The inspect command group lets you read what the persistence backend has recorded. It's meant for humans (operators, SREs, developers) who want to understand what happened in a system run: lifecycle events, audit snapshots, and dead letters.

Important properties:

  • Read-only: inspect never mutates persistence.
  • Uses configured persistence: it reads from monkay.settings.persistence.
  • Best-effort output: if there is no data recorded, commands print a friendly message.

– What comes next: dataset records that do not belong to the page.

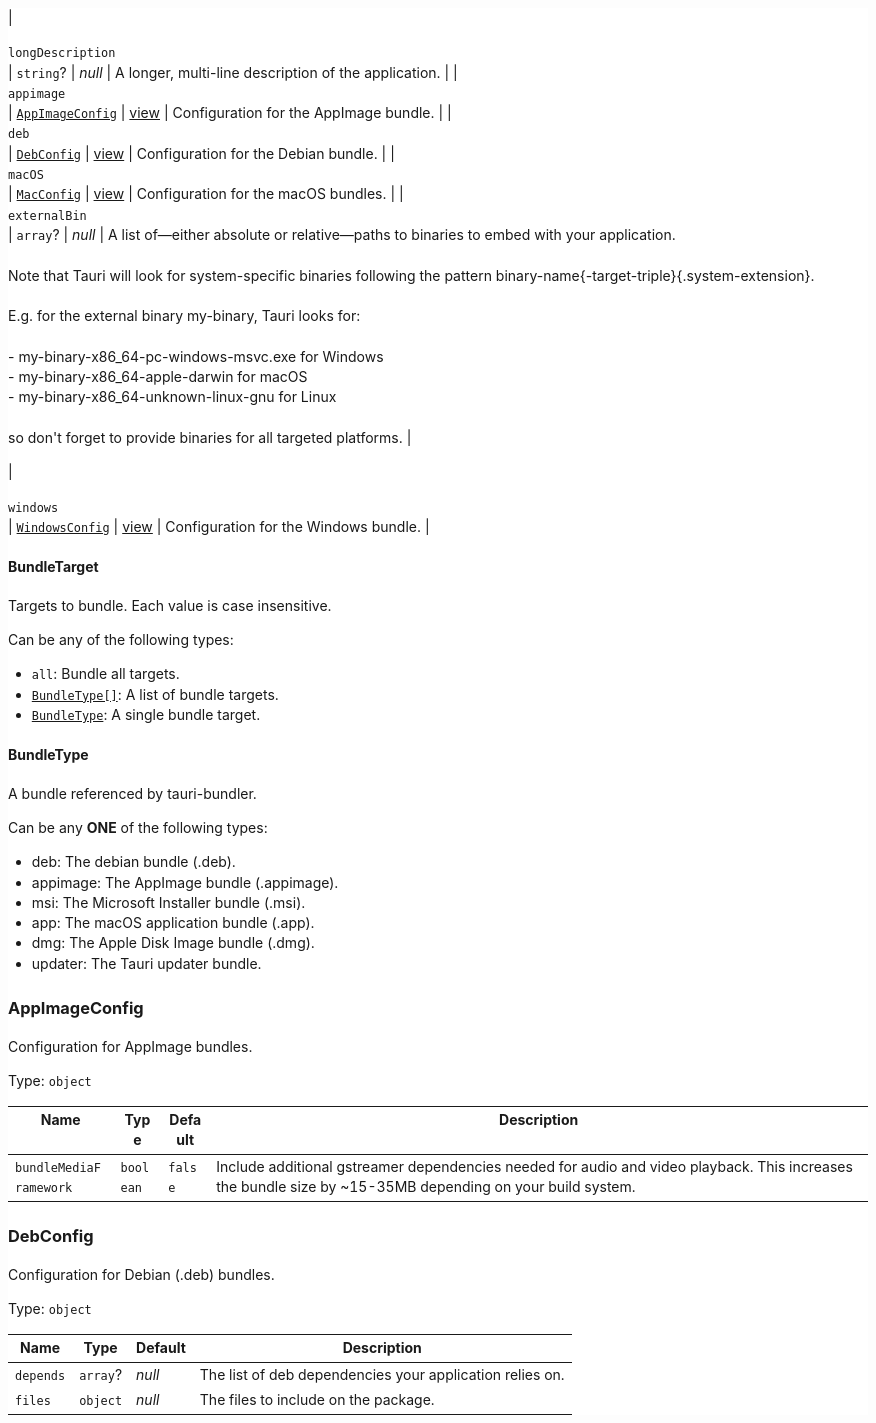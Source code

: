 | <div className=anchor-with-padding id=bundleconfig.longdescription>`longDescription`<a class=hash-link href=#bundleconfig.longdescription></a></div> | `string`? | _null_ | A longer, multi-line description of the application. |
| <div className=anchor-with-padding id=bundleconfig.appimage>`appimage`<a class=hash-link href=#bundleconfig.appimage></a></div> | [`AppImageConfig`](#appimageconfig) | [view](#appimageconfig) | Configuration for the AppImage bundle. |
| <div className=anchor-with-padding id=bundleconfig.deb>`deb`<a class=hash-link href=#bundleconfig.deb></a></div> | [`DebConfig`](#debconfig) | [view](#debconfig) | Configuration for the Debian bundle. |
| <div className=anchor-with-padding id=bundleconfig.macos>`macOS`<a class=hash-link href=#bundleconfig.macos></a></div> | [`MacConfig`](#macconfig) | [view](#macconfig) | Configuration for the macOS bundles. |
| <div className=anchor-with-padding id=bundleconfig.externalbin>`externalBin`<a class=hash-link href=#bundleconfig.externalbin></a></div> | `array`? | _null_ | A list of—either absolute or relative—paths to binaries to embed with your application.<br /><br />Note that Tauri will look for system-specific binaries following the pattern binary-name{-target-triple}{.system-extension}.<br /><br />E.g. for the external binary my-binary, Tauri looks for:<br /><br />- my-binary-x86_64-pc-windows-msvc.exe for Windows<br />- my-binary-x86_64-apple-darwin for macOS<br />- my-binary-x86_64-unknown-linux-gnu for Linux<br /><br />so don't forget to provide binaries for all targeted platforms. |


| <div className=anchor-with-padding id=bundleconfig.windows>`windows`<a class=hash-link href=#bundleconfig.windows></a></div> | [`WindowsConfig`](#windowsconfig) | [view](#windowsconfig) | Configuration for the Windows bundle. |


#### BundleTarget

Targets to bundle. Each value is case insensitive.

Can be any of the following types:

- `all`: Bundle all targets.
- [`BundleType[]`](#bundletype): A list of bundle targets.
- [`BundleType`](#bundletype): A single bundle target.

#### BundleType

A bundle referenced by tauri-bundler.

Can be any **ONE** of the following types:

- deb: The debian bundle (.deb).
- appimage: The AppImage bundle (.appimage).
- msi: The Microsoft Installer bundle (.msi).
- app: The macOS application bundle (.app).
- dmg: The Apple Disk Image bundle (.dmg).
- updater: The Tauri updater bundle.

### AppImageConfig

Configuration for AppImage bundles.

Type: `object`

| Name | Type | Default | Description |
| ---- | ---- | ------- | ----------- |
| <div className=anchor-with-padding id=appimageconfig.bundlemediaframework>`bundleMediaFramework`<a class=hash-link href=#appimageconfig.bundlemediaframework></a></div> | `boolean` | `false` | Include additional gstreamer dependencies needed for audio and video playback. This increases the bundle size by ~15-35MB depending on your build system. |


### DebConfig

Configuration for Debian (.deb) bundles.

Type: `object`

| Name | Type | Default | Description |
| ---- | ---- | ------- | ----------- |
| <div className=anchor-with-padding id=debconfig.depends>`depends`<a class=hash-link href=#debconfig.depends></a></div> | `array`? | _null_ | The list of deb dependencies your application relies on. |
| <div className=anchor-with-padding id=debconfig.files>`files`<a class=hash-link href=#debconfig.files></a></div> | `object` | _null_ | The files to include on the package. |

inspect is different from:

  • papyra persistence scan / papyra doctor run: those are about health and startup guarantees.
  • papyra persistence recover: that repairs corruption.
  • papyra metrics ...: that exposes counters, not the underlying records.

Commands


papyra inspect events

List lifecycle events recorded by the persistence backend (starts, crashes, stops, restarts, etc.).

Usage

papyra inspect events

Options

  • --limit <int>: limit the number of events returned.
  • --since <float>: only include events with timestamp >= since.
  • --event-type <str>: filter by event class name (e.g. ActorStarted).
  • --reverse: show newest events first.

Output format

Each line is:

[timestamp] EventType ActorAddress

Example:

[1700000000.123] ActorStarted local://1
[1700000005.987] ActorCrashed local://1

Examples

Show only stop events:

papyra inspect events --event-type ActorStopped

Show the last 50 events, newest first:

papyra inspect events --limit 50 --reverse

Show events since a Unix timestamp:

papyra inspect events --since 1700000000

If no events exist:

No events recorded.

papyra inspect audits

List audit snapshots recorded by the persistence backend.

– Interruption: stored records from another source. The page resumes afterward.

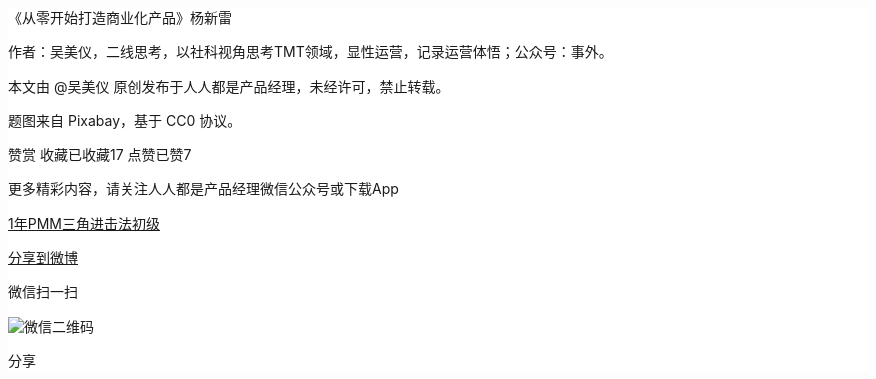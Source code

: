 《从零开始打造商业化产品》杨新雷

作者：吴美仪，二线思考，以社科视角思考TMT领域，显性运营，记录运营体悟；公众号：事外。

本文由 @吴美仪 原创发布于人人都是产品经理，未经许可，禁止转载。

题图来自 Pixabay，基于 CC0 协议。

赞赏 收藏已收藏17 点赞已赞7

更多精彩内容，请关注人人都是产品经理微信公众号或下载App

[1年](https://www.woshipm.com/tag/1%e5%b9%b4)[PMM](https://www.woshipm.com/tag/pmm)[三角进击法](https://www.woshipm.com/tag/%e4%b8%89%e8%a7%92%e8%bf%9b%e5%87%bb%e6%b3%95)[初级](https://www.woshipm.com/tag/%e5%88%9d%e7%ba%a7)

[分享到微博](https://service.weibo.com/share/share.php?appkey=2775287854&title=PMM（产品市场）的三角进击法&url=https://www.woshipm.com/pmd/5201478.html&pic=https://image.yunyingpai.com/wp/2021/11/BZRQODiDzXy8rObCyvNB.png)

微信扫一扫

![微信二维码](https://api.pwmqr.com/qrcode/create/?url=https://www.woshipm.com/pmd/5201478.html)

分享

Audits are point-in-time summaries of system health invariants: actor counts, registry state, and dead letter totals.

Usage

papyra inspect audits

Options

  • --limit <int>: limit the number of audit records returned.
  • --since <float>: only include audits with timestamp >= since.

Output format

Each line is:

[timestamp] total=X alive=Y stopping=Z restarting=W dead_letters=N

Example:

[1700001234.000] total=10 alive=8 stopping=1 restarting=1 dead_letters=2

If no audits exist:

No audit reports recorded.

papyra inspect dead-letters

List dead letters recorded by the persistence backend.

Dead letters are messages that could not be delivered to their intended actor (typically because it was stopped or no longer existed).

Usage

papyra inspect dead-letters

Options

  • --limit <int>: limit the number of dead letters returned.
  • --since <float>: only include dead letters with timestamp >= since.
  • --reverse: show newest dead letters first.
  • --target <str>: filter by target actor address string (e.g. local://2).

Output format

Each line is:

[timestamp] target=ActorAddress type=MessageType payload=...

Example:

[1700002000.500] target=local://2 type=str payload='hello'

Filter dead letters for a specific target:

papyra inspect dead-letters --target local://2

If no dead letters exist:

No dead letters recorded.

papyra inspect summary

Show a quick “latest health” summary derived from the most recent audit.

This is the fastest way to answer: what does the system look like right now (according to the latest audit snapshot)?

Usage

papyra inspect summary

Output

Example:

Actors: total=3 alive=2 stopping=1 restarting=0
Dead letters: 4

If no audits exist:

No audit data available.

Notes and common pitfalls

inspect does not scan for corruption

inspect reads whatever the backend returns via list_events, list_audits, and list_dead_letters. If you need correctness guarantees (e.g. detect truncated JSON lines), use:

  • papyra persistence scan
  • papyra doctor run

--since is a float timestamp

The CLI passes since through to the backend as a float timestamp. In most cases you'll use Unix epoch seconds (possibly with decimals).

Filtering is client-side for some options

  • --event-type is applied after fetching events.
  • --target is applied after fetching dead letters.

If you combine these with a small --limit, you may filter out everything. In that case, increase --limit.